2. Answering a question with a question: how many societies have there been without a hierarchical governing organization?  It seems clear to me that the structure of monotheism matches pretty well the development of human cultures and the organization of those cultures.  As they say on the Reasonable Doubts podcast, “God thinks like you”.  I’d also add that, unless you had a totally democratic pantheon, you’d end up with one “most powerful” god, and probably fall under Johnson’s “essential” monotheism.  In other words, the category of “essential monotheism” may include nearly every possibility.

3. Atheism is not obvious, and we have a biological tendency to agency detection.  In addition, science is hard.  It takes work to be skeptical, against our many biases, etc…  Finally, apparent design in biology is so obvious that without the theory of evolution, the belief in divine design is a completely reasonable position.  Darwin did not disprove God, but he made it possible to be an intellectually consistent atheist.

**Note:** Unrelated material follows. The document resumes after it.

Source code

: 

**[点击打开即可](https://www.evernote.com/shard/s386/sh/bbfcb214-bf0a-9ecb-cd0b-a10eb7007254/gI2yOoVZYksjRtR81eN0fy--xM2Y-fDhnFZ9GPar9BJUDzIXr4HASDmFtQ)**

Personally, I think these responses are far more compelling than:

1. God gave us a moral code (even with the inconsistencies between individuals, and the immoral actions condoned and commanded in the Bible)

2. All cultures believe in God , therefore it is true (even with the inconsistencies between the different depictions of God, and the observations that all cultures have had witchcraft without that being true)

3. There are no atheist cultures because God is so obvious to everyone (even though when we actually start figuring out how things really work, God gets less and less obvious).


About brianblais

I am a professor of Science and Technology at Bryant University in Smithfield, RI, and a research professor in the Institute for Brain and Neural Systems, Brown University. My research is in computational neuroscience and statistics. I teach physics, meteorology, astonomy, theoretical neuroscience, systems dynamics, artificial intelligence and robotics. My book, "Theory of Cortical Plasticity" (World Scientific, 2004), details a theory of learning and memory in the cortex, and presents the consequences and predictions of the theory. I am an avid python enthusiast, and a Bayesian (a la E. T. Jaynes), and love music.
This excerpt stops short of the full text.